Task:
Across the entries below, work out how many lines contain "인터페이스를". Respond with the number and no other text.

Data provided:

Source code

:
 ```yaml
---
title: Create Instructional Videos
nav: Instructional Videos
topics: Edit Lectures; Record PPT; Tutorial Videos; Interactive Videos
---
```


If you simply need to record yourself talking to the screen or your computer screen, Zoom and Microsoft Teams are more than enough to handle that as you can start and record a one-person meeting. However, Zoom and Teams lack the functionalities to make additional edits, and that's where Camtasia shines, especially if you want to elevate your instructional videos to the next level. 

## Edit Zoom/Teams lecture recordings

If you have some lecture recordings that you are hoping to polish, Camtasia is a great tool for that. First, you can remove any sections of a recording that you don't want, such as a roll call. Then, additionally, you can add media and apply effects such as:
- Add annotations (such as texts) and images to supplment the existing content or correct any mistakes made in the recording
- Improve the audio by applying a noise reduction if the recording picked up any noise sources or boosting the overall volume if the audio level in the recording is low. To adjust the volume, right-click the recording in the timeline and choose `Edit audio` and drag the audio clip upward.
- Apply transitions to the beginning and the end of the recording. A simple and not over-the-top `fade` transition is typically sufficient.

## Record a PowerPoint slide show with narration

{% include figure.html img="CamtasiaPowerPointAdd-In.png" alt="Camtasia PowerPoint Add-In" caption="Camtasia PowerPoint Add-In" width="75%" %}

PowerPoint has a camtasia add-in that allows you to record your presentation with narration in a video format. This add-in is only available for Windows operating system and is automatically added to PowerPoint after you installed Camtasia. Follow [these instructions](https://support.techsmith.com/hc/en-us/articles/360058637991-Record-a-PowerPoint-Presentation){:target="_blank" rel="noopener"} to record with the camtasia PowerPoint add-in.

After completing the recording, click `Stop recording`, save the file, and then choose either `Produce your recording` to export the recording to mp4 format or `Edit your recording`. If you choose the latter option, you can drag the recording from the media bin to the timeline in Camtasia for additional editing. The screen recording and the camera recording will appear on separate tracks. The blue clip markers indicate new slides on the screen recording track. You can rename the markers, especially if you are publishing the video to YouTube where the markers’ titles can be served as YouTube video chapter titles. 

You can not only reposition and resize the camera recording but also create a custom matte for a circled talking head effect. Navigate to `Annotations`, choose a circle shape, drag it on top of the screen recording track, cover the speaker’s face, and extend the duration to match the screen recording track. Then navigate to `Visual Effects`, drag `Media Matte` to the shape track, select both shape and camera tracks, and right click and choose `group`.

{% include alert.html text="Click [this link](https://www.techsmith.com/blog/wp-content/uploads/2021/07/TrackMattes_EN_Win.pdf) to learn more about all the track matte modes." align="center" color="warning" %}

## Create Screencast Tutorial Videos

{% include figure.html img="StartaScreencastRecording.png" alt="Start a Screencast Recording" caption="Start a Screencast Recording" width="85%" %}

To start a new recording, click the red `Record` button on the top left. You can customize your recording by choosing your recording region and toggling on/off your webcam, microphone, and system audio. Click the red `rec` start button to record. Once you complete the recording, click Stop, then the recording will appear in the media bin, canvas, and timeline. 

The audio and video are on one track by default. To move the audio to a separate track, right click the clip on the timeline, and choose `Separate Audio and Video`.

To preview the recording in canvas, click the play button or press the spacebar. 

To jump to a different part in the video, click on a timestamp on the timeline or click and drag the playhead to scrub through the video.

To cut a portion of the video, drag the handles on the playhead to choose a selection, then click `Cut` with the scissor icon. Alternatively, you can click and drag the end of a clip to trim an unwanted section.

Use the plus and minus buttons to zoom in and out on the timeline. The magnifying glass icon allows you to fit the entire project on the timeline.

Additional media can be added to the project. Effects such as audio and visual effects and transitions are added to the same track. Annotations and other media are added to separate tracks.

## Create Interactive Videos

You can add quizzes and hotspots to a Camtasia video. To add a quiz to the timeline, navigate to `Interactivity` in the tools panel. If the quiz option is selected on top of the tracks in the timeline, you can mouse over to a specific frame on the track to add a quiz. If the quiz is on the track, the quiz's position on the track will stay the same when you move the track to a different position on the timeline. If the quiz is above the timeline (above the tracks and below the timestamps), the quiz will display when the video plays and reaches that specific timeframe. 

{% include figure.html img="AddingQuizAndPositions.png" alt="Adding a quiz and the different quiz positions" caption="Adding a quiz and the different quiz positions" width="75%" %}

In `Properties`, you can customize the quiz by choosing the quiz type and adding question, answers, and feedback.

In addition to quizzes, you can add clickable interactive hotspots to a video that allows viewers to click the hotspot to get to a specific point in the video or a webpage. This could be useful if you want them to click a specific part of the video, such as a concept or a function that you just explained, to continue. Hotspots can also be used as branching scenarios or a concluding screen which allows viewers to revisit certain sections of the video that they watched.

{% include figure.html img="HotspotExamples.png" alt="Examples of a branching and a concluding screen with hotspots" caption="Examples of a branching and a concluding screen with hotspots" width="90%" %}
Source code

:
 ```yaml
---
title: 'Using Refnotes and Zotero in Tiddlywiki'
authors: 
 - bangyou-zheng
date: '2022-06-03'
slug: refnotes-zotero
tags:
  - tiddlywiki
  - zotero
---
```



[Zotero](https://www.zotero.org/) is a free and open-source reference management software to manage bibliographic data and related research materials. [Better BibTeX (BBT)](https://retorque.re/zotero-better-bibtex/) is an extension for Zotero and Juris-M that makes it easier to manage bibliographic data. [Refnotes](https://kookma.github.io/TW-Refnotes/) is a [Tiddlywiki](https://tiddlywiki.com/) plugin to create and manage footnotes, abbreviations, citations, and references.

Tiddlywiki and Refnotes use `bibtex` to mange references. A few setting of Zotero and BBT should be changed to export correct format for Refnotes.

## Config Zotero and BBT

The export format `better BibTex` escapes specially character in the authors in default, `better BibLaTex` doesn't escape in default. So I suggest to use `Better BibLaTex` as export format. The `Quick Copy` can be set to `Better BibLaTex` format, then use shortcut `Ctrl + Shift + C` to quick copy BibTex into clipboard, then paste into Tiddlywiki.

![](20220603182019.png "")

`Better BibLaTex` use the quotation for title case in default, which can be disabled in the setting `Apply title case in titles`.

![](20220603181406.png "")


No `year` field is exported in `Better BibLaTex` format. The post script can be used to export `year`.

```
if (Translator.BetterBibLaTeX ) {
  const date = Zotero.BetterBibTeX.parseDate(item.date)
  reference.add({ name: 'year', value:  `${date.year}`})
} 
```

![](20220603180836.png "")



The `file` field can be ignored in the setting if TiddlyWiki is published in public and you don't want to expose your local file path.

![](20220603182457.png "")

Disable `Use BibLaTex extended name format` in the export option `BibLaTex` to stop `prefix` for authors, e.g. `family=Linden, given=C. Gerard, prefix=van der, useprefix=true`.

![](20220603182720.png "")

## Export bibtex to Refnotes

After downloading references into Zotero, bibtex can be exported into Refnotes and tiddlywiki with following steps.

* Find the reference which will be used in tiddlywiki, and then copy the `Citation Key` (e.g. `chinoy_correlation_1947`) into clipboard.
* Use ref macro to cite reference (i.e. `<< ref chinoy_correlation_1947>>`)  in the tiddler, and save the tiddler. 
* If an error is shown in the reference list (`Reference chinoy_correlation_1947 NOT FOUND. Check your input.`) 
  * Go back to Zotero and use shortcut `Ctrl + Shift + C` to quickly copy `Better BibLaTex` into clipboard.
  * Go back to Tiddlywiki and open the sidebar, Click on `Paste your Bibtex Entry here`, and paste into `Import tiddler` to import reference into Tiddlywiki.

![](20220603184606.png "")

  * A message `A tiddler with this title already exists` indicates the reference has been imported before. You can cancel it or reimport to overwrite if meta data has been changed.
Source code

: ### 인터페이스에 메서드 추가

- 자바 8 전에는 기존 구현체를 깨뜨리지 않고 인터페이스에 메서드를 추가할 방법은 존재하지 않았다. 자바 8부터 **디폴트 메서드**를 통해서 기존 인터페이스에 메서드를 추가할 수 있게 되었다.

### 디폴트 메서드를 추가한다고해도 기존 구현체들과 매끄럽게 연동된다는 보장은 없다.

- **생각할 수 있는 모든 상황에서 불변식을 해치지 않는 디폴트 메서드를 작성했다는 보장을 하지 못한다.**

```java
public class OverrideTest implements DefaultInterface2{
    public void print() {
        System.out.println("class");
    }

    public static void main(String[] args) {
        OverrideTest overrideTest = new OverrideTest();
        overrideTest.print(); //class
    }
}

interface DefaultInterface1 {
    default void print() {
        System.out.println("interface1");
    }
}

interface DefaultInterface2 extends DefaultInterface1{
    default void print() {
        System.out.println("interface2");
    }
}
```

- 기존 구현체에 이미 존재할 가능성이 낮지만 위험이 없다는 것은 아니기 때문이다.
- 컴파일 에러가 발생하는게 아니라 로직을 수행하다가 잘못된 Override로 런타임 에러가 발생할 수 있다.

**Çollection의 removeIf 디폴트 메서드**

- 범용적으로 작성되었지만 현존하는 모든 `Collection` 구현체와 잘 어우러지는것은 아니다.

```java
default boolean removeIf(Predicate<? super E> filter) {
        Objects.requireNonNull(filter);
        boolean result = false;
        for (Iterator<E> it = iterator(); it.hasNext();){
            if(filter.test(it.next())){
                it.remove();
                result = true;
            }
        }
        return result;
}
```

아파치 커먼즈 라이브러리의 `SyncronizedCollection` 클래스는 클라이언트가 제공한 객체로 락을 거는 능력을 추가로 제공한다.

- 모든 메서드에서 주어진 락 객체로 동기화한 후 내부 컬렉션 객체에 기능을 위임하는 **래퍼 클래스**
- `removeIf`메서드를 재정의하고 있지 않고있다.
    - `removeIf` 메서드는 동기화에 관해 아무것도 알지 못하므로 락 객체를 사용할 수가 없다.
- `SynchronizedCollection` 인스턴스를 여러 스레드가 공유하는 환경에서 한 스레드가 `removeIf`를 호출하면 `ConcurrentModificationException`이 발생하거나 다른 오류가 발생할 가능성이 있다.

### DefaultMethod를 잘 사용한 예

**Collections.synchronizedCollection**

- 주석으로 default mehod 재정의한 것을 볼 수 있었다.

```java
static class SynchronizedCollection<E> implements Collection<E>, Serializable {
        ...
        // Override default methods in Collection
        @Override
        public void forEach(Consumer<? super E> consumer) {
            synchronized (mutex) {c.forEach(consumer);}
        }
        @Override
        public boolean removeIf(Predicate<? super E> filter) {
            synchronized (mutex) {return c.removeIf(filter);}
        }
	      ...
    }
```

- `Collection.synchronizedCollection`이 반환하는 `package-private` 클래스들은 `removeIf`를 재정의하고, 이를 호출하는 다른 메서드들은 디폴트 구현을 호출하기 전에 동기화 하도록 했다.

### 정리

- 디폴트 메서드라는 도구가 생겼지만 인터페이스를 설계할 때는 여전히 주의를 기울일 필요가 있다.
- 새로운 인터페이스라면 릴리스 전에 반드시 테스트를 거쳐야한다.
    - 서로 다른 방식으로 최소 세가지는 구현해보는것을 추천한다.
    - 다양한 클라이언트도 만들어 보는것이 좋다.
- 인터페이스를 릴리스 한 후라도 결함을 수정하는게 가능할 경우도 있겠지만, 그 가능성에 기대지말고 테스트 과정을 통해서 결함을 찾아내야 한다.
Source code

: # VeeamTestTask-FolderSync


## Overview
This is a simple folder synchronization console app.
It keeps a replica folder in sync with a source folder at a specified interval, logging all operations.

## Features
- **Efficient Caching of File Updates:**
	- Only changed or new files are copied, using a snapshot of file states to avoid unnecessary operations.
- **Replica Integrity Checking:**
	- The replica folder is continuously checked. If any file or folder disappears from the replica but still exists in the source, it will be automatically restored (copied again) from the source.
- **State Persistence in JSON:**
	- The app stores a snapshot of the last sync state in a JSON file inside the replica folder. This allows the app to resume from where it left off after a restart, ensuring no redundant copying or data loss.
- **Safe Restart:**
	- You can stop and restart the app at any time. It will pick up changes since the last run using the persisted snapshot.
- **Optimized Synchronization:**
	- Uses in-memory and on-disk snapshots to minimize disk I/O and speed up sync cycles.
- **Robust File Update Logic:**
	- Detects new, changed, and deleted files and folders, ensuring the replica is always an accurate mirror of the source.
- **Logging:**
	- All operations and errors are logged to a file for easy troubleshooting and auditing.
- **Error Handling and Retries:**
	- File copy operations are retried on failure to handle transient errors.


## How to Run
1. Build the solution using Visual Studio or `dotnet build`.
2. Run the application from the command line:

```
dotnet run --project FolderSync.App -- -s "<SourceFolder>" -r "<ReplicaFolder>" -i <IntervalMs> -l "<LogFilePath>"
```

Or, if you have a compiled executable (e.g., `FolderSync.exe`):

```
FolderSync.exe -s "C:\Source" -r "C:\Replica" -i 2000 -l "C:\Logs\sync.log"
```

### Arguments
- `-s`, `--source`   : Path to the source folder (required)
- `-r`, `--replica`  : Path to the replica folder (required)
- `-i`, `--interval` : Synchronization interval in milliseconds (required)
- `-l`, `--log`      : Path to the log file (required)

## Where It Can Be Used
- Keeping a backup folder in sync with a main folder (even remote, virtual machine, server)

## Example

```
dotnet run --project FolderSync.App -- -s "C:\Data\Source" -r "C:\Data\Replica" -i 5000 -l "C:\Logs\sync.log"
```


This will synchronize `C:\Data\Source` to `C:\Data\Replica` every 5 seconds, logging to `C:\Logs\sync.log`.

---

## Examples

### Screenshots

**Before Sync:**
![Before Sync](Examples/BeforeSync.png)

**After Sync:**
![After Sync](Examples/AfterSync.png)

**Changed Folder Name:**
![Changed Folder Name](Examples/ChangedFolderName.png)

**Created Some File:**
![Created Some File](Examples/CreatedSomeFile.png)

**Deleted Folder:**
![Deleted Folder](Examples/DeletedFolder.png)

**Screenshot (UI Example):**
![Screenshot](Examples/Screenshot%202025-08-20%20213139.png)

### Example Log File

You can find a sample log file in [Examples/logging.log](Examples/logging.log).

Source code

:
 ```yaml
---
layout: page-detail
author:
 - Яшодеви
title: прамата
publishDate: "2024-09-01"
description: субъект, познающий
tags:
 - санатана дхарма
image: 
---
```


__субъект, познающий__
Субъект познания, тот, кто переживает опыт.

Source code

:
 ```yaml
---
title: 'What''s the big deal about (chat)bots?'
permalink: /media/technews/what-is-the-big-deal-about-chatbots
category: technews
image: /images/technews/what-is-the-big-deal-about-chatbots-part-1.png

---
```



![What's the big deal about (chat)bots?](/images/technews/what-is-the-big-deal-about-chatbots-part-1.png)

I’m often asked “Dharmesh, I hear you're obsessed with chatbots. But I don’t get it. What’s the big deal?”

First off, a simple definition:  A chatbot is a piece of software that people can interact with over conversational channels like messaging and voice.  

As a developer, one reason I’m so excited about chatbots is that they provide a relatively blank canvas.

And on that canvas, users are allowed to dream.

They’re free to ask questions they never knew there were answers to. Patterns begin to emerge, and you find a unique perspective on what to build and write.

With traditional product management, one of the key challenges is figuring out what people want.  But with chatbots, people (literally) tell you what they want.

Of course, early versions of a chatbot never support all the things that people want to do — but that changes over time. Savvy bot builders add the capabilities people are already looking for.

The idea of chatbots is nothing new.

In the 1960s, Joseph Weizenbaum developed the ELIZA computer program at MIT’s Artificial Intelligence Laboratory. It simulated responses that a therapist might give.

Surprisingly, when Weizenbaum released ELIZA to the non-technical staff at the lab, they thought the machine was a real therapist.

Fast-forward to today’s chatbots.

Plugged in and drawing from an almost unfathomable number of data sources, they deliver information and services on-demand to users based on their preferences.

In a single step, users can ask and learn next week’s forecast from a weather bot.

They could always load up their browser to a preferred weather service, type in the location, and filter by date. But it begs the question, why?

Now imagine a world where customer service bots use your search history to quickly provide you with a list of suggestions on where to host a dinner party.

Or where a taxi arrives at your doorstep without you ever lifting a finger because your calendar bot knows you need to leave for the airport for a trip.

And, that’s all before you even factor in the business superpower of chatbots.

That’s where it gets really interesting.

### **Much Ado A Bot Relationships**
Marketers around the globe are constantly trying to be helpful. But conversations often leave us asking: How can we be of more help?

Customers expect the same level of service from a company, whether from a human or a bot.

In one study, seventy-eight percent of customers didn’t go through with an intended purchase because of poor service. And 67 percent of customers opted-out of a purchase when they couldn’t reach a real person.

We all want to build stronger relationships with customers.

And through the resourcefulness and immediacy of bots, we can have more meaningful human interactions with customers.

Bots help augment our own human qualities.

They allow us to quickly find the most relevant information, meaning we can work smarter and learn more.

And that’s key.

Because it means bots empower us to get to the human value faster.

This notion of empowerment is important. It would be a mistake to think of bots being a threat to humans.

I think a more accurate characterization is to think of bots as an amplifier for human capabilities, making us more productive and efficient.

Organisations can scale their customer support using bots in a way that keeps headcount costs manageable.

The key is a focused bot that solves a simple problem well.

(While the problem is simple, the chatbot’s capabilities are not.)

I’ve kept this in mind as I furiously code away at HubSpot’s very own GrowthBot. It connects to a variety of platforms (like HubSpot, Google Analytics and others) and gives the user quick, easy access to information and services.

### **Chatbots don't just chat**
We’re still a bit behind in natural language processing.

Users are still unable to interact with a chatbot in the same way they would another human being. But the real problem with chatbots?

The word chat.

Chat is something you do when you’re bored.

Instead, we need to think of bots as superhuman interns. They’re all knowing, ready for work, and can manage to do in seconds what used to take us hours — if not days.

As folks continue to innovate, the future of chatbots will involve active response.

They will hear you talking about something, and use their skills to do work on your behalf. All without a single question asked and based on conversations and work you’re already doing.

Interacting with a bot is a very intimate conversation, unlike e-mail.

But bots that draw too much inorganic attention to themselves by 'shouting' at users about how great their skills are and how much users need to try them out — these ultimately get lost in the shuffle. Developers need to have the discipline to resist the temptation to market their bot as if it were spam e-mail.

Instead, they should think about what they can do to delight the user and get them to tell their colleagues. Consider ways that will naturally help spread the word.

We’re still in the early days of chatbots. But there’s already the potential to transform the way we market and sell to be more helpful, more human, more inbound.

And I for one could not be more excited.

Completed task:
2